Figure 3—figure supplement 1
Additional heatmaps for Figure 3.

The logFC values of all the genes contributing greater than 0.1% to Principal Component 1 (PC1) of the corresponding PCA plot (Figure 3b) were extracted for the human and each mouse comparison and used to generate this heatmap. The sample rows of this plot are ordered according to increasing Euclidean distance from the human. This corresponds to the human RNA-Seq hyperlactatemia data set comparative transcriptomics results.

Figure 3—figure supplement 2
Additional heatmaps for Figure 3.

The logFC values of all the genes contributing greater than 0.1% to Principal Component 2 (PC2) of the corresponding PCA plot (Figure 3b) were extracted for the human and each mouse comparison and used to generate this heatmap. The sample rows of this plot are ordered according to increasing Euclidean distance from the human. This corresponds to the human RNA-Seq hyperlactatemia data set comparative transcriptomics results.

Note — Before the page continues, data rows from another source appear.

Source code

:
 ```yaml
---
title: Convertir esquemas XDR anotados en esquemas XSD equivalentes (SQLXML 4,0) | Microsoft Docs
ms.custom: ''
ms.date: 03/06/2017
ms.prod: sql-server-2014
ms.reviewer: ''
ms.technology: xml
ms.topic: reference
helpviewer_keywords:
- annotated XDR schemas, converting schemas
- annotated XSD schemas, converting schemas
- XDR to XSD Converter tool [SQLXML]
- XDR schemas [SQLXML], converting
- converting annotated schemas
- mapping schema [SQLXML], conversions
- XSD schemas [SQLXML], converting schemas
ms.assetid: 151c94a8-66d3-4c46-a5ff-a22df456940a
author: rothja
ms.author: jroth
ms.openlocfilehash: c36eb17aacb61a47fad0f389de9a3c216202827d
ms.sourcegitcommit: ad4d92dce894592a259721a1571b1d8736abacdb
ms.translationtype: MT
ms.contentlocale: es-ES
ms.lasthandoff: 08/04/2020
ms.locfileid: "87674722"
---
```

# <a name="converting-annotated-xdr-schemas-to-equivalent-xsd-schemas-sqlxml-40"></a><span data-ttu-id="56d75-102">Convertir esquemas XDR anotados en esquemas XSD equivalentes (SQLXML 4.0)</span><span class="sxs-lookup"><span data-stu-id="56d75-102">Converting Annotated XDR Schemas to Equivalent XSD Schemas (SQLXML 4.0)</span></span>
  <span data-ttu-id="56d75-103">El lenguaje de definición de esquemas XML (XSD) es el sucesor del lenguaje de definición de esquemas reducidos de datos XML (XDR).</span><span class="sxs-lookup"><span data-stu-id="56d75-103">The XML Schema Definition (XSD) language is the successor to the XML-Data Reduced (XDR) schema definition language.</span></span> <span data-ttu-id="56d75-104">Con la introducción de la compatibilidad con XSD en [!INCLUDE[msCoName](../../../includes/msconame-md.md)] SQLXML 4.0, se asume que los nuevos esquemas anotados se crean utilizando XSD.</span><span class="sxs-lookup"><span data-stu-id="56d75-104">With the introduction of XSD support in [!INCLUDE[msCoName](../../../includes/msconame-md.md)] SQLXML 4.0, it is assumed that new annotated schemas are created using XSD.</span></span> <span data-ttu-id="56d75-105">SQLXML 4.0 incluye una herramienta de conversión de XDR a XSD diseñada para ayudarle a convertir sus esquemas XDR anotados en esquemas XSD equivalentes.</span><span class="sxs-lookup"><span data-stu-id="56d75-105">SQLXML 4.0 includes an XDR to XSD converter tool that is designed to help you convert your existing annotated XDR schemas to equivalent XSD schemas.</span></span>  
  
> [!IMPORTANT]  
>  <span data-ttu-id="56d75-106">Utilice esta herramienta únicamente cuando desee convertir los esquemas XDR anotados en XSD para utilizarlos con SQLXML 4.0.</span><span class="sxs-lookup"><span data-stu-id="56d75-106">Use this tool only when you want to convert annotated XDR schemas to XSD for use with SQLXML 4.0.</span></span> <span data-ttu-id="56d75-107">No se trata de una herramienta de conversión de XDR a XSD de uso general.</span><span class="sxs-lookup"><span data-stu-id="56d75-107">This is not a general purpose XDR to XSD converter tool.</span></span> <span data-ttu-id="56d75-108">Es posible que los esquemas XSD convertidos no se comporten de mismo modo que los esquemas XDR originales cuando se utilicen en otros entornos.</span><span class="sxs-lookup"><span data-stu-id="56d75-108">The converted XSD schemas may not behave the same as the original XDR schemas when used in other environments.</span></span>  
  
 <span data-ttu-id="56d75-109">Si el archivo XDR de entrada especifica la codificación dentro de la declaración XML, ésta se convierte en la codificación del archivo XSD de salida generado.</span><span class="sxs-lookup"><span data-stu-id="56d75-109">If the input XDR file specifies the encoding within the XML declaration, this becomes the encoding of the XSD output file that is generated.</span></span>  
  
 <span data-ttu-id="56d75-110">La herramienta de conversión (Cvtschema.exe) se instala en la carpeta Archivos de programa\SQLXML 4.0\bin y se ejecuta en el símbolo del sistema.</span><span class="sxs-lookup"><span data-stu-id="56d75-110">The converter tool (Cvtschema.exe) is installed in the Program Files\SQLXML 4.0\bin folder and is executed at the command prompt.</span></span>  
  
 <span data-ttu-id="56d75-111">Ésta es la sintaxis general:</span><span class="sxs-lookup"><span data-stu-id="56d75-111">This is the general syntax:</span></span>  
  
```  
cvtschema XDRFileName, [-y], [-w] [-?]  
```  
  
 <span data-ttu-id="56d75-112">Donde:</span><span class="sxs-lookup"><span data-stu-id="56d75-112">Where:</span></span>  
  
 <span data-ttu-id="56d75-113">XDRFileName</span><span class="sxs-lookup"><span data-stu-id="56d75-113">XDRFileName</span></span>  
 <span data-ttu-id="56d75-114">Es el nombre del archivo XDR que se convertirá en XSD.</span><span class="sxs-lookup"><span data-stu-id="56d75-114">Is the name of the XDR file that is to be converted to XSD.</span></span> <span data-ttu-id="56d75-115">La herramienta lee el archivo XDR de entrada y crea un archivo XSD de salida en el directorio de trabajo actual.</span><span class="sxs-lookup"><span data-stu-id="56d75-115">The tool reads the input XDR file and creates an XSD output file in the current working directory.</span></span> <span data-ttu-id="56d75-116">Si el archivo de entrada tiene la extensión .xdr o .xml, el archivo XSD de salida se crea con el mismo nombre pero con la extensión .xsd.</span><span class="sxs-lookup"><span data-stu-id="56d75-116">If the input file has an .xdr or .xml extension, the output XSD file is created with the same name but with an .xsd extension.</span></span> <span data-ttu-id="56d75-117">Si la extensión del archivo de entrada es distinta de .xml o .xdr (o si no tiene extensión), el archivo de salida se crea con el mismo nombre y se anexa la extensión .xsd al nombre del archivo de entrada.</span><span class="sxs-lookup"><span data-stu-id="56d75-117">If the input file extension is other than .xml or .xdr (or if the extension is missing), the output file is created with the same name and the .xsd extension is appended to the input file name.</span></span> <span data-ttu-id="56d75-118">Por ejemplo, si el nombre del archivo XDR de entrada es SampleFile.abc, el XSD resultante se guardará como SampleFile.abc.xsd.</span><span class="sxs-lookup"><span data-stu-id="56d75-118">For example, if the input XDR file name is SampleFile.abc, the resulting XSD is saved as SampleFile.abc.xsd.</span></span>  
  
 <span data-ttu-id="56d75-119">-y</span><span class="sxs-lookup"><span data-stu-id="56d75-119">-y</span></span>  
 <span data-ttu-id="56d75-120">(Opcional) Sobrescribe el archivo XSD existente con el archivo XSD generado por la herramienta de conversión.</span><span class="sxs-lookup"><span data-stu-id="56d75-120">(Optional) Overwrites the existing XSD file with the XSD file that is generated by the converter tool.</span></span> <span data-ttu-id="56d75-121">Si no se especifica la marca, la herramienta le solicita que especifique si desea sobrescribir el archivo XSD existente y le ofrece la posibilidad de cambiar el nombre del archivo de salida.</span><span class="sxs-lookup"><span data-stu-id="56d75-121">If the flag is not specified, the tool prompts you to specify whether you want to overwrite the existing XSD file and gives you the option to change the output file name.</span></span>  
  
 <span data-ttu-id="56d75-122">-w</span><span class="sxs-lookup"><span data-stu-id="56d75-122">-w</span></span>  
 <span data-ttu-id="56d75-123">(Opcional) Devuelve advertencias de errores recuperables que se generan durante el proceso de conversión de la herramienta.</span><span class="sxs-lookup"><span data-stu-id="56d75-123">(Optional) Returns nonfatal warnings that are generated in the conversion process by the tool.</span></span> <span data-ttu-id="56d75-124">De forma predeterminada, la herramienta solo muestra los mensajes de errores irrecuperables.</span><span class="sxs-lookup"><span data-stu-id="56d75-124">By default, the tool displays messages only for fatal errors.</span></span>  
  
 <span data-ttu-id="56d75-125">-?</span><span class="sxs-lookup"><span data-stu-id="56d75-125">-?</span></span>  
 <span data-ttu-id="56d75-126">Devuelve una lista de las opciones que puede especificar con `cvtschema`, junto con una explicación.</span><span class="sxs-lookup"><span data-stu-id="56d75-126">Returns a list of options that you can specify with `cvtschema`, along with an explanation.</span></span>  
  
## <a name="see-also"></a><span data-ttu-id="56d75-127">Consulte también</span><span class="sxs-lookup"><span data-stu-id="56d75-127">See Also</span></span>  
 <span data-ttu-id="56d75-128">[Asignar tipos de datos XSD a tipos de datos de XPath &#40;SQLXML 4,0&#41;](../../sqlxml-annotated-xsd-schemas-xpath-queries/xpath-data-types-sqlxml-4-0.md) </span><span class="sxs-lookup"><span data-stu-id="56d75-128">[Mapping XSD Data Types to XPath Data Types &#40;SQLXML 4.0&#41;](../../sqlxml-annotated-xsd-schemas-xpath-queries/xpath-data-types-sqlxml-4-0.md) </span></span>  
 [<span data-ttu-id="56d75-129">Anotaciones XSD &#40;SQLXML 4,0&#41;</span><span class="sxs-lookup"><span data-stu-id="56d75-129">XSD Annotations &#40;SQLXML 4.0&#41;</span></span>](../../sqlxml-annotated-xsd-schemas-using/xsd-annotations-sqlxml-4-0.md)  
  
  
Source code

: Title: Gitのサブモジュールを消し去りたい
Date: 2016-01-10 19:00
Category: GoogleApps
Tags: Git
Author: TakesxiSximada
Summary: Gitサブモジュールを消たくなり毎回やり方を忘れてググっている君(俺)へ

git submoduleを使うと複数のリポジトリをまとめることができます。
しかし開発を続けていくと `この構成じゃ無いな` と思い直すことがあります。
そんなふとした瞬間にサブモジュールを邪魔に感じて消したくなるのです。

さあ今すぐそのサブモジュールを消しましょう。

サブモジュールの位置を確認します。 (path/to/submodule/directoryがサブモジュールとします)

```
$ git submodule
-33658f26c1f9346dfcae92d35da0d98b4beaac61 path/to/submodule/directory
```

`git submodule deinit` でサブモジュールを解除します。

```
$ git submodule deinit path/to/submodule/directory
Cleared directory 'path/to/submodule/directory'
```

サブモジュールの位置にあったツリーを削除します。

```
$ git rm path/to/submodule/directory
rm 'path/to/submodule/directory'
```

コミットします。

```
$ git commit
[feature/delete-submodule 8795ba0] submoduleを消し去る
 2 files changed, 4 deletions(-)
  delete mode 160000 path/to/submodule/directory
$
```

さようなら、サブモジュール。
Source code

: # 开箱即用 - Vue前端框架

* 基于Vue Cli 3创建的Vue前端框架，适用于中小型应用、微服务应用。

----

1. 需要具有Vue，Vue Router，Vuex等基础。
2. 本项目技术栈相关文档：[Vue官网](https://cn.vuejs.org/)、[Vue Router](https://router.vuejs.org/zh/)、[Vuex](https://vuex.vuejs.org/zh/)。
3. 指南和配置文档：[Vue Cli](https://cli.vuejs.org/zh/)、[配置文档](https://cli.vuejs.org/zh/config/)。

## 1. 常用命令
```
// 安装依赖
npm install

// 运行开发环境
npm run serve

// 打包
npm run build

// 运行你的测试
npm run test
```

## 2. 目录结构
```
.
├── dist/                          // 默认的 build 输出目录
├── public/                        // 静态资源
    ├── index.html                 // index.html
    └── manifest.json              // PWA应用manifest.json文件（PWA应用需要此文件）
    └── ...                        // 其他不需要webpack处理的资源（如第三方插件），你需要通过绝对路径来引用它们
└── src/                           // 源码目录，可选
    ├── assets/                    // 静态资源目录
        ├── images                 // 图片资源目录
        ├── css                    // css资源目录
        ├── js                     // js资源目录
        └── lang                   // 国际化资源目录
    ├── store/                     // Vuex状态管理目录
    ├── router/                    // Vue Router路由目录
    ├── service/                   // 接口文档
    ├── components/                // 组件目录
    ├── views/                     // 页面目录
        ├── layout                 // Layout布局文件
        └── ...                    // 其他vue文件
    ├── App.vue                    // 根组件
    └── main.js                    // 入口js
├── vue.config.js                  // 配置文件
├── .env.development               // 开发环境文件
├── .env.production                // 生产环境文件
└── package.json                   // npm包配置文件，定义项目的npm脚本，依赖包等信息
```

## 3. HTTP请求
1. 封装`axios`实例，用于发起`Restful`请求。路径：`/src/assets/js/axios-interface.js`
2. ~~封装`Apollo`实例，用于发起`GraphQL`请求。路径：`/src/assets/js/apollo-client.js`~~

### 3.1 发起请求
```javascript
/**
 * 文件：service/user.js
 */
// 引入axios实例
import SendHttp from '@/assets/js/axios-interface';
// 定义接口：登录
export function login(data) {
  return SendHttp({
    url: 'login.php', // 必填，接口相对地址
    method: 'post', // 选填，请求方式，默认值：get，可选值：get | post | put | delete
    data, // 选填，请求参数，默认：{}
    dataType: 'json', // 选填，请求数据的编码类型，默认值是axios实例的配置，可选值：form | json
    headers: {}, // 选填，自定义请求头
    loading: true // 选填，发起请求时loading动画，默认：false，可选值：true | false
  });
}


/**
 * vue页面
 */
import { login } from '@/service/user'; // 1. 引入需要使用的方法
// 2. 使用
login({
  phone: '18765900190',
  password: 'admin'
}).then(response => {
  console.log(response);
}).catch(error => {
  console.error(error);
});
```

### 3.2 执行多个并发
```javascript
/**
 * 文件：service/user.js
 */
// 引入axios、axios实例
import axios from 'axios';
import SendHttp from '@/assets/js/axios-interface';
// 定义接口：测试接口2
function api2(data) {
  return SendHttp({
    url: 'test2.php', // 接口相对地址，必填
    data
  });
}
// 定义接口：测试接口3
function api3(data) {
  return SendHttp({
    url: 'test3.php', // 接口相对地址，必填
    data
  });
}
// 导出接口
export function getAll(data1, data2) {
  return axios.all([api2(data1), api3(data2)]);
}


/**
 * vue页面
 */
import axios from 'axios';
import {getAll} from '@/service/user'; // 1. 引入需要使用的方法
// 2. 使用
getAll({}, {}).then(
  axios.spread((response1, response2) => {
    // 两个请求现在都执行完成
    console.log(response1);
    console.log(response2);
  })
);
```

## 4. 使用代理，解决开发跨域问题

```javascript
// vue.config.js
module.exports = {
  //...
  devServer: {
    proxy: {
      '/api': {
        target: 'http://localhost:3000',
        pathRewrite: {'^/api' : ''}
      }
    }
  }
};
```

Figure 3—figure supplement 3
Additional heatmaps for Figure 3.

The logFC values of all the genes contributing greater than 0.1% to Principal Component 1 (PC1) of the corresponding PCA plot (Figure 3d) were extracted for the human and each mouse comparison and used to generate this heatmap. The sample rows of this plot are ordered according to increasing Euclidean distance from the human. This corresponds to the human RNA-Seq cerebral malaria data set comparative transcriptomics results.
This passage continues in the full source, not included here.